[ASSIGNMENT]
Filter the material below down to the lines with the word "drawn" and give those lines.

[MATERIAL PROVIDED]
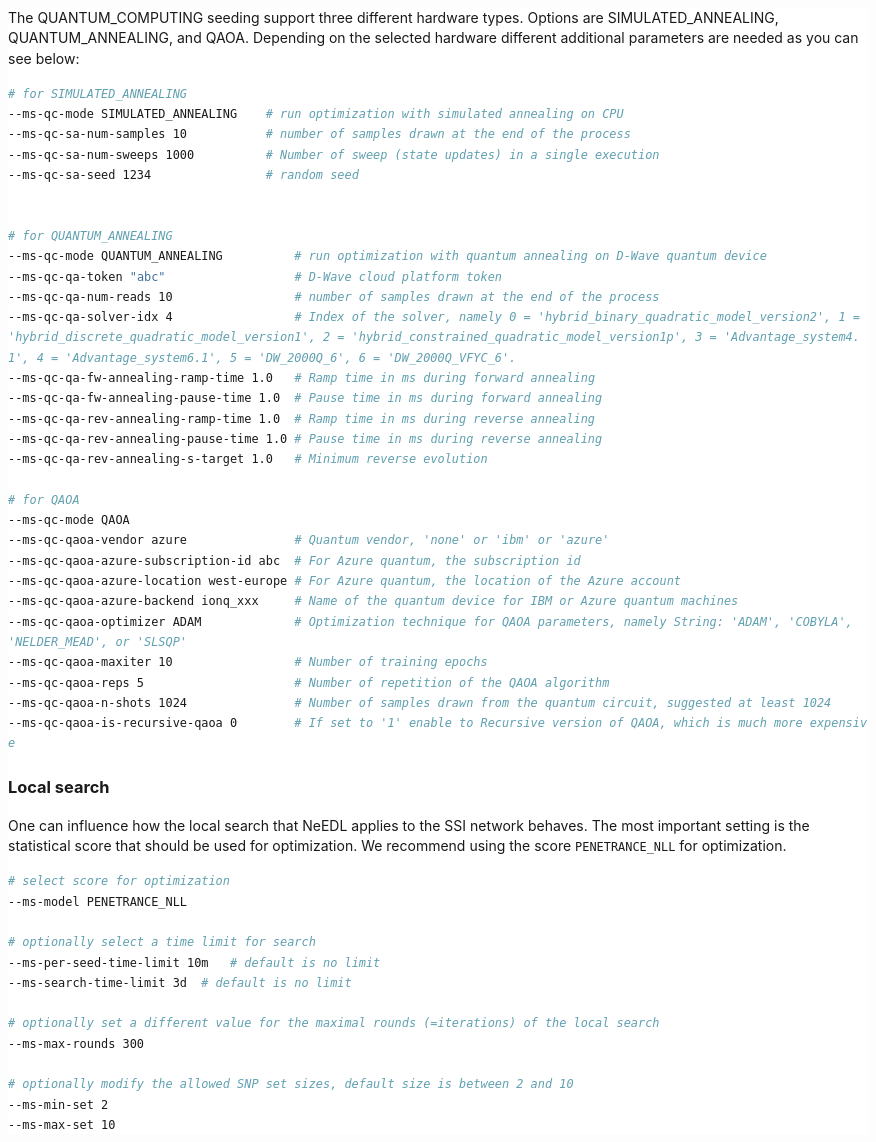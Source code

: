 The QUANTUM_COMPUTING seeding support three different hardware types. Options are SIMULATED_ANNEALING, QUANTUM_ANNEALING, and QAOA. Depending on the selected hardware different additional parameters are needed as you can see below:

```bash
# for SIMULATED_ANNEALING
--ms-qc-mode SIMULATED_ANNEALING    # run optimization with simulated annealing on CPU
--ms-qc-sa-num-samples 10           # number of samples drawn at the end of the process
--ms-qc-sa-num-sweeps 1000          # Number of sweep (state updates) in a single execution 
--ms-qc-sa-seed 1234                # random seed


# for QUANTUM_ANNEALING
--ms-qc-mode QUANTUM_ANNEALING          # run optimization with quantum annealing on D-Wave quantum device
--ms-qc-qa-token "abc"                  # D-Wave cloud platform token
--ms-qc-qa-num-reads 10                 # number of samples drawn at the end of the process
--ms-qc-qa-solver-idx 4                 # Index of the solver, namely 0 = 'hybrid_binary_quadratic_model_version2', 1 = 'hybrid_discrete_quadratic_model_version1', 2 = 'hybrid_constrained_quadratic_model_version1p', 3 = 'Advantage_system4.1', 4 = 'Advantage_system6.1', 5 = 'DW_2000Q_6', 6 = 'DW_2000Q_VFYC_6'.
--ms-qc-qa-fw-annealing-ramp-time 1.0   # Ramp time in ms during forward annealing  
--ms-qc-qa-fw-annealing-pause-time 1.0  # Pause time in ms during forward annealing
--ms-qc-qa-rev-annealing-ramp-time 1.0  # Ramp time in ms during reverse annealing
--ms-qc-qa-rev-annealing-pause-time 1.0 # Pause time in ms during reverse annealing
--ms-qc-qa-rev-annealing-s-target 1.0   # Minimum reverse evolution 

# for QAOA
--ms-qc-mode QAOA
--ms-qc-qaoa-vendor azure               # Quantum vendor, 'none' or 'ibm' or 'azure'
--ms-qc-qaoa-azure-subscription-id abc  # For Azure quantum, the subscription id
--ms-qc-qaoa-azure-location west-europe # For Azure quantum, the location of the Azure account
--ms-qc-qaoa-azure-backend ionq_xxx     # Name of the quantum device for IBM or Azure quantum machines
--ms-qc-qaoa-optimizer ADAM             # Optimization technique for QAOA parameters, namely String: 'ADAM', 'COBYLA', 'NELDER_MEAD', or 'SLSQP'
--ms-qc-qaoa-maxiter 10                 # Number of training epochs
--ms-qc-qaoa-reps 5                     # Number of repetition of the QAOA algorithm
--ms-qc-qaoa-n-shots 1024               # Number of samples drawn from the quantum circuit, suggested at least 1024
--ms-qc-qaoa-is-recursive-qaoa 0        # If set to '1' enable to Recursive version of QAOA, which is much more expensive
```


### Local search
One can influence how the local search that NeEDL applies to the SSI network behaves. The most important setting is the statistical score that should be used for optimization. We recommend using the score ```PENETRANCE_NLL``` for optimization.
```bash
# select score for optimization
--ms-model PENETRANCE_NLL

# optionally select a time limit for search
--ms-per-seed-time-limit 10m   # default is no limit
--ms-search-time-limit 3d  # default is no limit

# optionally set a different value for the maximal rounds (=iterations) of the local search
--ms-max-rounds 300

# optionally modify the allowed SNP set sizes, default size is between 2 and 10
--ms-min-set 2
--ms-max-set 10

```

[RESPONSE]
--ms-qc-sa-num-samples 10           # number of samples drawn at the end of the process
--ms-qc-qa-num-reads 10                 # number of samples drawn at the end of the process
--ms-qc-qaoa-n-shots 1024               # Number of samples drawn from the quantum circuit, suggested at least 1024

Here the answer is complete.